Goal of the exercise
Only the lines below from the one containing "I develop a" to the one containing "Whether I have" should be repeated, both included and unchanged.

Exercise input
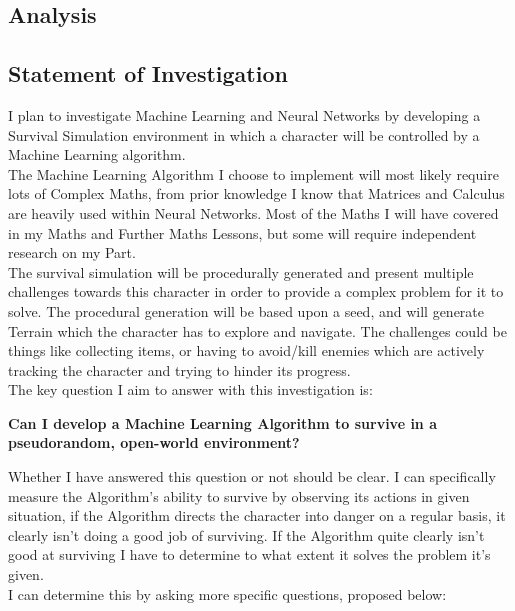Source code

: \begin{flushleft}
    \section{Analysis}
        \subsection{Statement of Investigation}
            \large
            \vspace{0.2cm}
            I plan to investigate Machine Learning and Neural Networks by developing a Survival Simulation environment 
            in which a character will be controlled by a Machine Learning algorithm. \\
            \vspace{0.2cm}
            The Machine Learning Algorithm I choose to implement will most likely require lots of Complex Maths, from prior knowledge
            I know that Matrices and Calculus are heavily used within Neural Networks. Most of the Maths I will have 
            covered in my Maths and Further Maths Lessons, but some will require independent research on my Part. \\
            \vspace{0.2cm}
            The survival simulation will be procedurally generated and present multiple challenges 
            towards this character in order to provide a complex problem for it to solve. The procedural generation will
            be based upon a seed, and will generate Terrain which the character has to explore and navigate. The challenges 
            could be things like collecting items, or having to avoid/kill enemies which are actively tracking the character 
            and trying to hinder its progress. \\
            \vspace{0.2cm}
            The key question I aim to answer with this investigation is:

            \begin{center}
                \vspace{0.3cm}
                \textbf{Can I develop a Machine Learning Algorithm to survive in a pseudorandom, open-world environment?}
                \vspace{0.3cm}
            \end{center}

            Whether I have answered this question or not should be clear. I can specifically measure the Algorithm's ability 
            to survive by observing its actions in given situation, if the Algorithm directs the character into danger
            on a regular basis, it clearly isn't doing a good job of surviving. If the Algorithm quite clearly isn't good
            at surviving I have to determine to what extent it solves the problem it's given. \\
            \vspace{0.2cm}
            I can determine this by asking more specific questions, proposed below: \\


\end{flushleft}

Response area
                \textbf{Can I develop a Machine Learning Algorithm to survive in a pseudorandom, open-world environment?}
                \vspace{0.3cm}
            \end{center}

            Whether I have answered this question or not should be clear. I can specifically measure the Algorithm's ability 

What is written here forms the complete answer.